On Halloween, a group of friends encounter an "extreme" haunted house that promises to feed on their darkest fears. The night turns deadly as they come to the horrifying realization that some nightmares are real.

From the beginning it very quickly morphed into a ho-hum...same old same in the middle of no where...a Halloween haunted house attraction that was being run by characters that would have sent a sensible person running...and of course they paid and obediently turned over their cell phones to these characters. You knew the whole thing was going downhill like a runaway train.

Dec 7, 2019, 5:22pm

Die Hard
5/5 stars
This is a repeat for me but still one of my favorite action films and you gotta love Alan Rickman who played Hans Gruber.

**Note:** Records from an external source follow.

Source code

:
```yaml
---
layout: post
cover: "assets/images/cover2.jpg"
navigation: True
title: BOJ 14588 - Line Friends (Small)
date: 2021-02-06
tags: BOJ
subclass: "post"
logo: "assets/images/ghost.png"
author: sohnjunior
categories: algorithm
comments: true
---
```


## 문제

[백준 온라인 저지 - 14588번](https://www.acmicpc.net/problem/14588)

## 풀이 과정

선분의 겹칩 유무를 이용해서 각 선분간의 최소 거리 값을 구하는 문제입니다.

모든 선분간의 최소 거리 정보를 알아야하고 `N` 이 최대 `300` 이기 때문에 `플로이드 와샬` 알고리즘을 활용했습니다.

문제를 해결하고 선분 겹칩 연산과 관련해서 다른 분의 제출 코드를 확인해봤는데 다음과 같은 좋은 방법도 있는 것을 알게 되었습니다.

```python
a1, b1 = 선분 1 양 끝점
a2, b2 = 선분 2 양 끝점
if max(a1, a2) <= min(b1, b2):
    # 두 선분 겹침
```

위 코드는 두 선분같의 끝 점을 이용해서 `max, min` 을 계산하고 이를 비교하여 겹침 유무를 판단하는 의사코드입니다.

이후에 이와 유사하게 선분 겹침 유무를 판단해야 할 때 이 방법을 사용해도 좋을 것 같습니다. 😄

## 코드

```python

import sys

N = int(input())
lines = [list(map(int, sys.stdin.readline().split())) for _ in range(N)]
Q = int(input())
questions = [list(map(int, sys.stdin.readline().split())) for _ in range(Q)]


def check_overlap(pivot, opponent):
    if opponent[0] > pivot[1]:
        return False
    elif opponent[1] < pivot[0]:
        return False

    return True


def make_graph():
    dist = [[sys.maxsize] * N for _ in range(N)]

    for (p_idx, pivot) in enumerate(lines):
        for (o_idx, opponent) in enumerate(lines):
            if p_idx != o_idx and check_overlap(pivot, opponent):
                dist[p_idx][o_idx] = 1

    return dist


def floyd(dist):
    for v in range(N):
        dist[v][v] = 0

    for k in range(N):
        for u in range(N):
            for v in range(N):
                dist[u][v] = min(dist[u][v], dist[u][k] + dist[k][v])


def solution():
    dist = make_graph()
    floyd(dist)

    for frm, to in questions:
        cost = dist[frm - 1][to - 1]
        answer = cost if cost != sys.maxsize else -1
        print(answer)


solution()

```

Edited: Dec 8, 2019, 4:13pm

Last of the Red Hot Lovers 1972
4/5 stars
I have never seen this film before but just got a big kick out of Alan Arkin who is trying to have various affairs with other women but is just striking out. It was also fun to see the 1970 outfits that the woman wore.

Dec 10, 2019, 6:08am

6 Souls (2010)

A forensic psychiatrist discovers that all but one of her patient's multiple personalities are murder victims. She will have to find out what's happening before her time is finished.

This is a movie that should have been finished about 30 minutes after it started. Interesting first few minutes and then it went off the track trying to make the plot fit.

Dec 12, 2019, 3:38pm

Linda Ronstadt-The Sound of My Voice
4/5 stars
This is the amazing documentary about Linda Ronstadt, singer and music composer extraordinaire. It follows her love of all music, the barriers she broke as a female singer and the men and women she sang with. I loved it!

Dec 13, 2019, 8:06am

Eye For An Eye (1996)

Bereaved mother Karen McCann becomes obsessed with getting revenge upon the acquitted psychopath who raped and murdered her teenage daughter. When the man kills again, Karen joins a support group and realizes that some of the other parents have taken justice into their own hands.

A taunt action film that moved along at a rapid pace. You found yourself routing for Karen after the disastrous results of the killers court appearance and the inaction of the police.

Edited: Dec 13, 2019, 8:14am

John Wick Chapter 3 (2019)

John Wick is on the run after killing a member of the international assassin's guild, and with a $14 million price tag on his head, he is the target of hit men and women everywhere.

Just love to watch this guy in action. This one has the usual gunfights, knife fights, crashing through glass walls...any of of any them would kill the average man but not John Wick. The whole thing is impossible but none of it is dull. I will have to say that it was almost too much action and not enough story line.

Dec 13, 2019, 11:24am

>14 Carol420: If you want action this is the series to watch. I saw this with my husband and I don't really remember any story line except that someone was always trying to kill John Wick! LOL!

Dec 13, 2019, 11:56am

>15 JulieLill: I can't remember any of the action. All that stuck in my mind is that he looked like he'd washed his hair in a chip fryer!

Edited: Dec 13, 2019, 1:55pm

>15 JulieLill: I see there will be a chapter 4 according to Netflix. I like that he always makes sure that the dog is safe:)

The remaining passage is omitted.